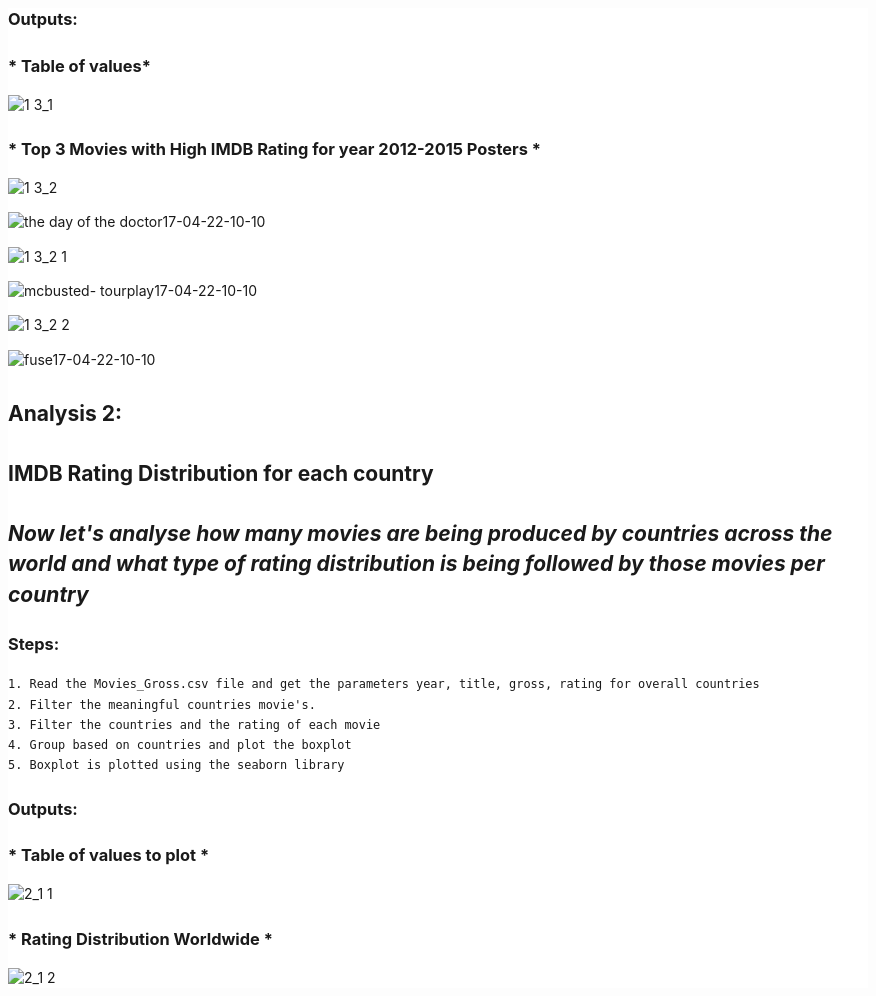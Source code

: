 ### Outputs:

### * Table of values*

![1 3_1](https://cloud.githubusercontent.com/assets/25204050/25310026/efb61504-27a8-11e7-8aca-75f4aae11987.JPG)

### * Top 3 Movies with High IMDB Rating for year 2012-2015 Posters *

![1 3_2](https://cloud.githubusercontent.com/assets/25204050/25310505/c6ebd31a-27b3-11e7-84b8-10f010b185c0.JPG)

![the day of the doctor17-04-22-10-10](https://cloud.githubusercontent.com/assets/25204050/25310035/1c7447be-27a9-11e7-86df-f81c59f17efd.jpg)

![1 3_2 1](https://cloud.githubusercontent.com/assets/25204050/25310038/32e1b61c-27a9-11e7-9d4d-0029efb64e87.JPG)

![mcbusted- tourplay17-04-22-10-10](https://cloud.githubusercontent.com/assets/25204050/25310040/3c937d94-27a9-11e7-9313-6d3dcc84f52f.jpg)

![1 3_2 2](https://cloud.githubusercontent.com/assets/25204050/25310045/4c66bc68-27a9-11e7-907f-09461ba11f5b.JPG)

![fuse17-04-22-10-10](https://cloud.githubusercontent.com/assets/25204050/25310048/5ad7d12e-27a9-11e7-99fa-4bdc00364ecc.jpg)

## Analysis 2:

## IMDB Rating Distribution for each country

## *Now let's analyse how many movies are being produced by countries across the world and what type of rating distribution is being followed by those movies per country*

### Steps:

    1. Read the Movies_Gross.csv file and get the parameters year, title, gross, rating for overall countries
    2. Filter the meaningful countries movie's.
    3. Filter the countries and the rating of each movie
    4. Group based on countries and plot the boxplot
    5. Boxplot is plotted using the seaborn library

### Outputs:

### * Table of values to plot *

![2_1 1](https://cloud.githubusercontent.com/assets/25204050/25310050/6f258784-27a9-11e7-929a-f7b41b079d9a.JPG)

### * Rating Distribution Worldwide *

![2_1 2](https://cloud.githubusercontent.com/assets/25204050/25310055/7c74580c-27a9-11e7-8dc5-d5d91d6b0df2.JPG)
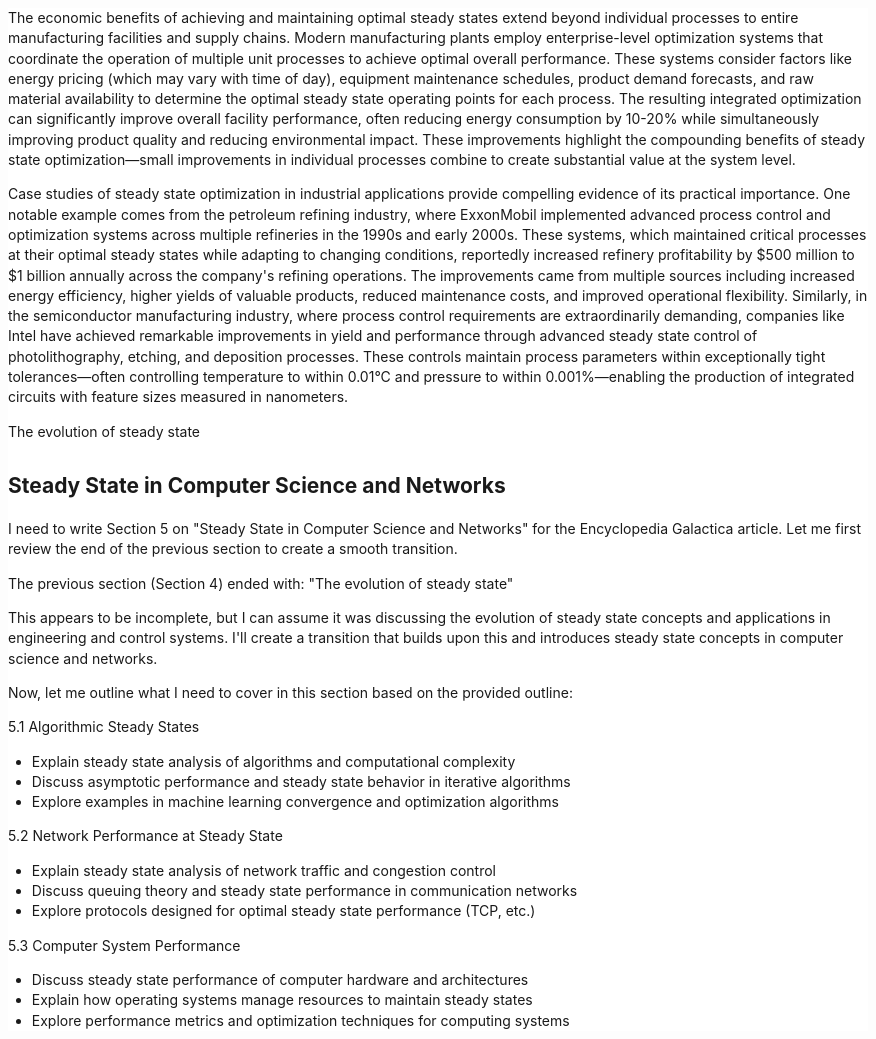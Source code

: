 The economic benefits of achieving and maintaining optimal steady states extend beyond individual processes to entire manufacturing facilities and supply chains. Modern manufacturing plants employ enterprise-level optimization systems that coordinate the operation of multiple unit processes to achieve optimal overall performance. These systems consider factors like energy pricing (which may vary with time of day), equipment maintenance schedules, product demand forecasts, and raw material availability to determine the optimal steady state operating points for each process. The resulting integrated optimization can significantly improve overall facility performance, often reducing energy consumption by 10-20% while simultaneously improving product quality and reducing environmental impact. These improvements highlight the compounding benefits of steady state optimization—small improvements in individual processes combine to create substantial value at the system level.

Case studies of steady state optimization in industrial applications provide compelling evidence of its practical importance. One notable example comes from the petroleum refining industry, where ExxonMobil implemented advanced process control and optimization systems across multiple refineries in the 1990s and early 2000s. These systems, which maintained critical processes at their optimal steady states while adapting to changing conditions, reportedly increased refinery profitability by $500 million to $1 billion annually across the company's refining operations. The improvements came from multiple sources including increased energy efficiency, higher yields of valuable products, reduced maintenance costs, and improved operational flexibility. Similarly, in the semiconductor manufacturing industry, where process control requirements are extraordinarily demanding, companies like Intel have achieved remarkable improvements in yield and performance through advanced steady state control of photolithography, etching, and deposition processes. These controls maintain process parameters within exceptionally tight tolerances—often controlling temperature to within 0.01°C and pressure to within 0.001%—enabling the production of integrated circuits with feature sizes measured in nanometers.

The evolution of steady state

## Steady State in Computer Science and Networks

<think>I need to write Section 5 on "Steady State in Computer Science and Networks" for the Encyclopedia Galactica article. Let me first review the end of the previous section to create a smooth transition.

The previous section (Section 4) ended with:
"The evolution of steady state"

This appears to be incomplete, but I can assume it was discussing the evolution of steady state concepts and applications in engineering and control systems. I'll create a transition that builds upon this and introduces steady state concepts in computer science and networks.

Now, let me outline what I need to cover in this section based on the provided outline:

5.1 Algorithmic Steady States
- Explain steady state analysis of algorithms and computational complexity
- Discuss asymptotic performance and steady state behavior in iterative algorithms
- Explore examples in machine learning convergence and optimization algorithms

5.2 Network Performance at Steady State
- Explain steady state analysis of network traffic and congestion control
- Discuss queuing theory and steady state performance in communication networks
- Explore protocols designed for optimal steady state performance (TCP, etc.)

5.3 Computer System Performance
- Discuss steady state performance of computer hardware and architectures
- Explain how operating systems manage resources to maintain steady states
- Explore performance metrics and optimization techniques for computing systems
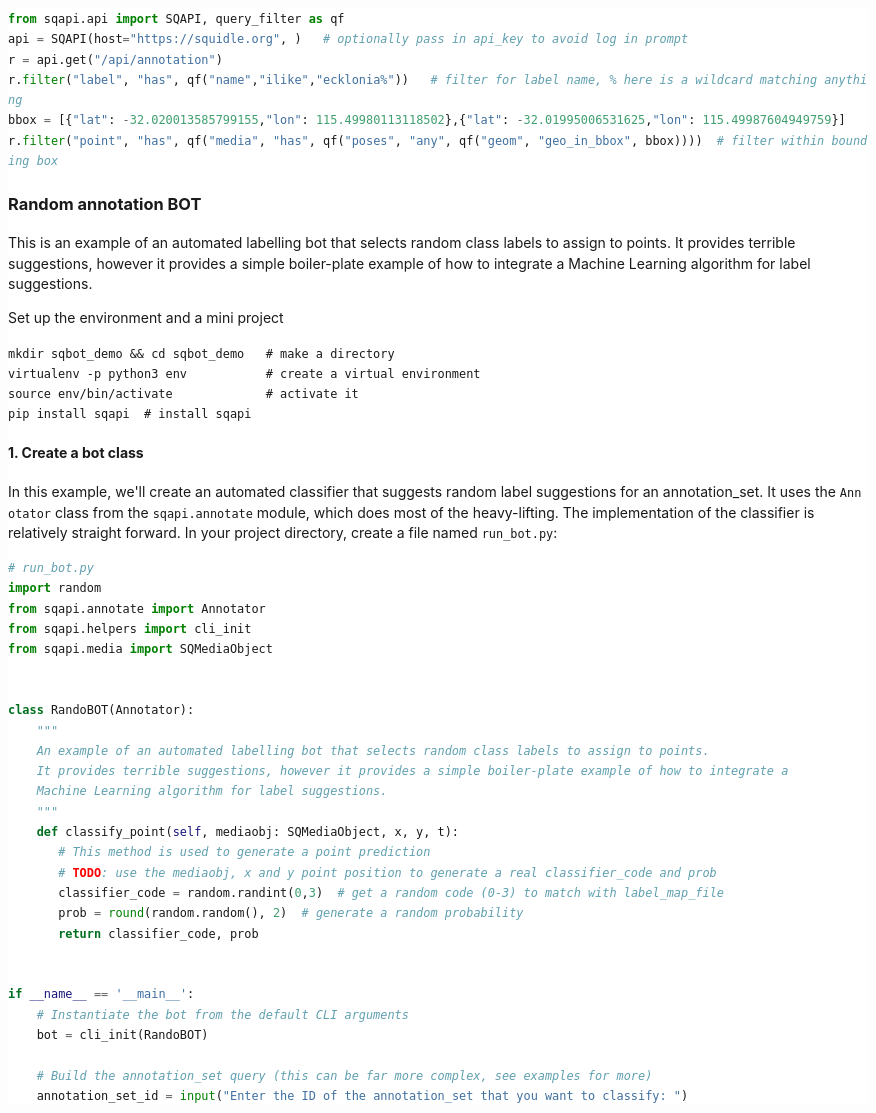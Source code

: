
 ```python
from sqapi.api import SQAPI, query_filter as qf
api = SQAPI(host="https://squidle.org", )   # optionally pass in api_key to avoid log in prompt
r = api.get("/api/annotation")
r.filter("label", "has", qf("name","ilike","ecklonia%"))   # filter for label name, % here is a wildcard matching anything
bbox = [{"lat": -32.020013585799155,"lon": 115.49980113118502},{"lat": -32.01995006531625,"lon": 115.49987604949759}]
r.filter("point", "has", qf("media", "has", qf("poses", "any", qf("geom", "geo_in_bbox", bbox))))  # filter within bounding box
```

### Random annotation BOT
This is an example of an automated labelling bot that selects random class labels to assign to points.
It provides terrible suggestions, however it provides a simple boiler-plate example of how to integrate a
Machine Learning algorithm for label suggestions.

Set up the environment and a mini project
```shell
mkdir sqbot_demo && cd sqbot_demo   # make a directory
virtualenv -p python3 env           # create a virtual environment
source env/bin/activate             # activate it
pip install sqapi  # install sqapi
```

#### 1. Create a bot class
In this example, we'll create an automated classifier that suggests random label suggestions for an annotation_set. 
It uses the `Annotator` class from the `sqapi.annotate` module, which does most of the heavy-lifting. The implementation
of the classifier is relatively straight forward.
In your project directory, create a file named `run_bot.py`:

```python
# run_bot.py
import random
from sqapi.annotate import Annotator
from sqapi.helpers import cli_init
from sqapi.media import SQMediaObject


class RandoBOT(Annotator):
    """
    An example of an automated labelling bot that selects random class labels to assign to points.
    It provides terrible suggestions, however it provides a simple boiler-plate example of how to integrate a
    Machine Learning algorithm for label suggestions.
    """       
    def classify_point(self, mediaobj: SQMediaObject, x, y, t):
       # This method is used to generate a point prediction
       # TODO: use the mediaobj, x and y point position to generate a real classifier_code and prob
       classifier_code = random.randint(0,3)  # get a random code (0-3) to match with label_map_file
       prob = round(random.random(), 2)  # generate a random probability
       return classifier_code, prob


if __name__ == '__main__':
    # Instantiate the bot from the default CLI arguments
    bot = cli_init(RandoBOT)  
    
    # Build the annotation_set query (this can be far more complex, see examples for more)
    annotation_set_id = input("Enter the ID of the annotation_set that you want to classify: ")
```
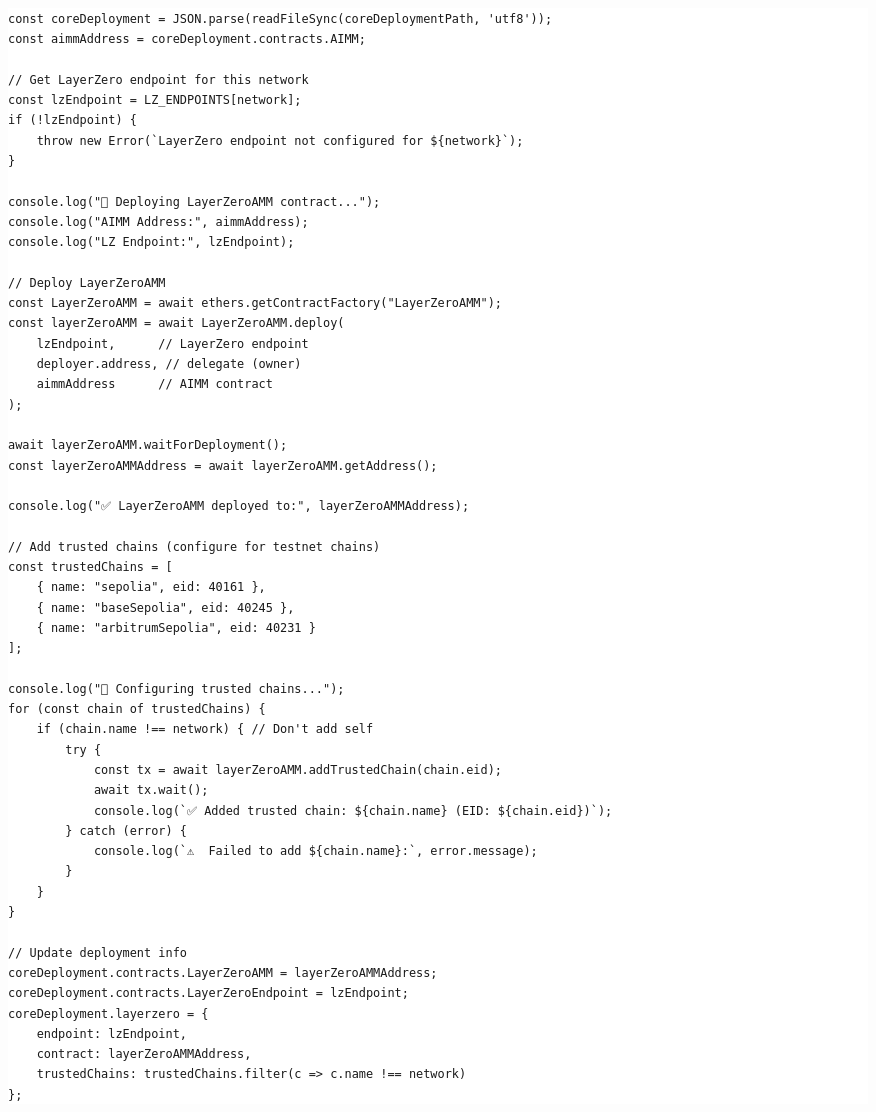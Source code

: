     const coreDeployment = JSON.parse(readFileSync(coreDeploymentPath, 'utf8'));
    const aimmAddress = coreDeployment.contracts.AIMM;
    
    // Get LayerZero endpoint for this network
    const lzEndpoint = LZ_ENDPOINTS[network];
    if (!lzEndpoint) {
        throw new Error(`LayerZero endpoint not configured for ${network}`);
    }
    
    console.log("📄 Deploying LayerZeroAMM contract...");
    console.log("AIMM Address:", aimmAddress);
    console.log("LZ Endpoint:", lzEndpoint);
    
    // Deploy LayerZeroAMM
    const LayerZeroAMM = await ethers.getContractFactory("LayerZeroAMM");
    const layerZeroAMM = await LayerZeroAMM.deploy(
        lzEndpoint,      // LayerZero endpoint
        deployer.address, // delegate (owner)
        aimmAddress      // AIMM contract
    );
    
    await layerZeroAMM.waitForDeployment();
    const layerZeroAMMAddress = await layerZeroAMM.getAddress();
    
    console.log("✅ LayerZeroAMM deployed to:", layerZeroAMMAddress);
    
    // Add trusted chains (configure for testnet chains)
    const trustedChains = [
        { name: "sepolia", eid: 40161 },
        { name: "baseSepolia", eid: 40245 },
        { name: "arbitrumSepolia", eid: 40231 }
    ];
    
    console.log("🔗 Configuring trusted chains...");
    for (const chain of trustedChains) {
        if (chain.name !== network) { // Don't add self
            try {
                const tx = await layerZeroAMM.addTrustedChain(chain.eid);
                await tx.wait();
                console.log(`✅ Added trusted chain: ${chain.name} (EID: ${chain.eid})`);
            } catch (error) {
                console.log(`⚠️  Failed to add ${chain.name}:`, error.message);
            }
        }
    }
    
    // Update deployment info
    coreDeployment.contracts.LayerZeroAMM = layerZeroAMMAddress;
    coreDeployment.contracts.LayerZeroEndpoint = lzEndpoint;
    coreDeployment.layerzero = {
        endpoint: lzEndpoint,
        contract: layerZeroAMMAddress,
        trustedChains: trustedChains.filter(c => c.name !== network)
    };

§ **What to work on**:
If a line in the entries holds the string "algorithms", copy it.

§ **Your solution**:
- Explain steady state analysis of algorithms and computational complexity
- Discuss asymptotic performance and steady state behavior in iterative algorithms
- Explore examples in machine learning convergence and optimization algorithms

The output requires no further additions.